Dolphin fans have been conveniently ignoring the play with Xavien Howard beaten by 4 or 5 steps on a deep ball. That was a rightful touchdown if Allen simply put more air under the ball.
Bottom line, Allen needs to maximize his "good" possessions, like Tannehill did yesterday. Touchdowns, not field goals or frustrating stops in positive territory. Given the accuracy issues there simply will be fewer opportunities for Allen, similar to the NFL game with less possessions than in college. Allen is not going to convert those 3rd and 5 plays to begin a drive as dependably as other NFL quarterbacks.
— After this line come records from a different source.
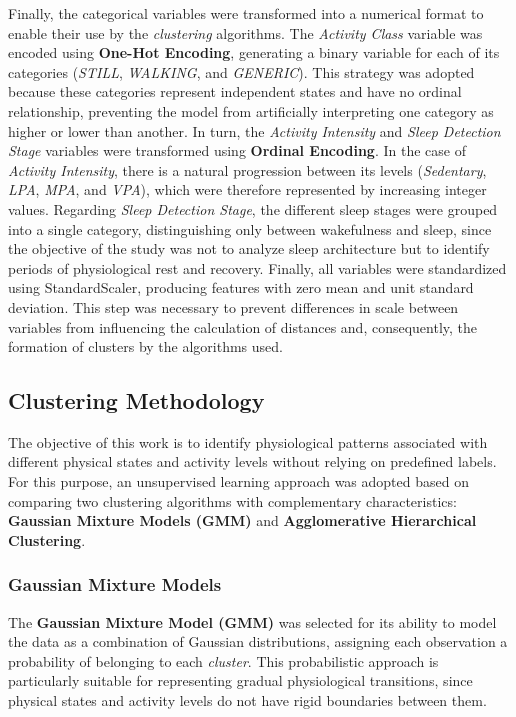 \documentclass[a4paper,fleqn]{cas-sc}
\newcommand{\newtext}[1]{{\color{magenta}#1}}
\begin{document}
Finally, the categorical variables were transformed into a numerical format to enable their use by the \textit{clustering} algorithms. The \textit{Activity Class} variable was encoded using \textbf{One-Hot Encoding}, generating a binary variable for each of its categories (\textit{STILL}, \textit{WALKING}, and \textit{GENERIC}). This strategy was adopted because these categories represent independent states and have no ordinal relationship, preventing the model from artificially interpreting one category as higher or lower than another. In turn, the \textit{Activity Intensity} and \textit{Sleep Detection Stage} variables were transformed using \textbf{Ordinal Encoding}. In the case of \textit{Activity Intensity}, there is a natural progression between its levels (\textit{Sedentary}, \textit{LPA}, \textit{MPA}, and \textit{VPA}), which were therefore represented by increasing integer values. Regarding \textit{Sleep Detection Stage}, the different sleep stages were grouped into a single category, distinguishing only between wakefulness and sleep, since the objective of the study was not to analyze sleep architecture but to identify periods of physiological rest and recovery. Finally, all variables were standardized using StandardScaler, producing features with zero mean and unit standard deviation. This step was necessary to prevent differences in scale between variables from influencing the calculation of distances and, consequently, the formation of clusters by the algorithms used.

\subsection{Clustering Methodology}

The objective of this work is to identify physiological patterns associated with different \newtext{physical states and activity levels} without relying on predefined labels. For this purpose, an unsupervised learning approach was adopted based on comparing two clustering algorithms with complementary characteristics: \textbf{Gaussian Mixture Models (GMM)} and \textbf{Agglomerative Hierarchical Clustering}.

\subsubsection{Gaussian Mixture Models}

The \textbf{Gaussian Mixture Model (GMM)} was selected for its ability to model the data as a combination of Gaussian distributions, assigning each observation a probability of belonging to each \textit{cluster}. This probabilistic approach is particularly suitable for representing gradual physiological transitions, since \newtext{physical states and activity levels} do not have rigid boundaries between them.
\end{document}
In college football the lack of accuracy is not as critical because you have more possessions and the talent gap from program to program is wider. That's why many analysts try to kid themselves into believing completion percentage in college doesn't matter. They fail to fully recognize the situational variance, that once the quarterback is in the NFL he's dealing with several fewer possessions, and into tighter windows, and so forth.
Also, Josh Allen desperately needs better helpers. Notice the complete lack of that theme in this thread. It is not surprising at all. This forum is loaded with posters who want perfect receivers and perfect line play and perfect coaching for Ryan Tannehill, but like to pretend every other quarterback already owns that trifecta. From what I saw yesterday, Kelvin Benjamin doesn't belong in the league right now. He looked worse than Devonte Parker has ever looked. None of the Bills receivers were exactly scary, although Zay Jones has rebounded nicely from a shockingly poor rookie season.
McCoy is over the hill, although still dangerous in spots. Charles Clay has regressed. He never was the prototype tight end anyway. Dolphins don't draft prototype tight ends. But Clay has lost the nifty H-back type burst and agility he once owned.
I guarantee the Bills offensive line is ridiculed on Buffalo forums. That is a given around the league, even if Dolphin fans don't want to acknowledge that.
Your coach and whoever is guiding him from the booth make some bizarre choices with the red flag. It isn't fatal in the first half but that attempt yesterday on the Tannehill sack may have been the worst I have ever seen. I was surprised there was any delay at all from the official, that Hoculi son. In a proper world there would have been no hesitation at all, as in, "Buffalo is challenging the ruling that the ball was outside the goal line. The call is confirmed. Buffalo is charged with its first time out."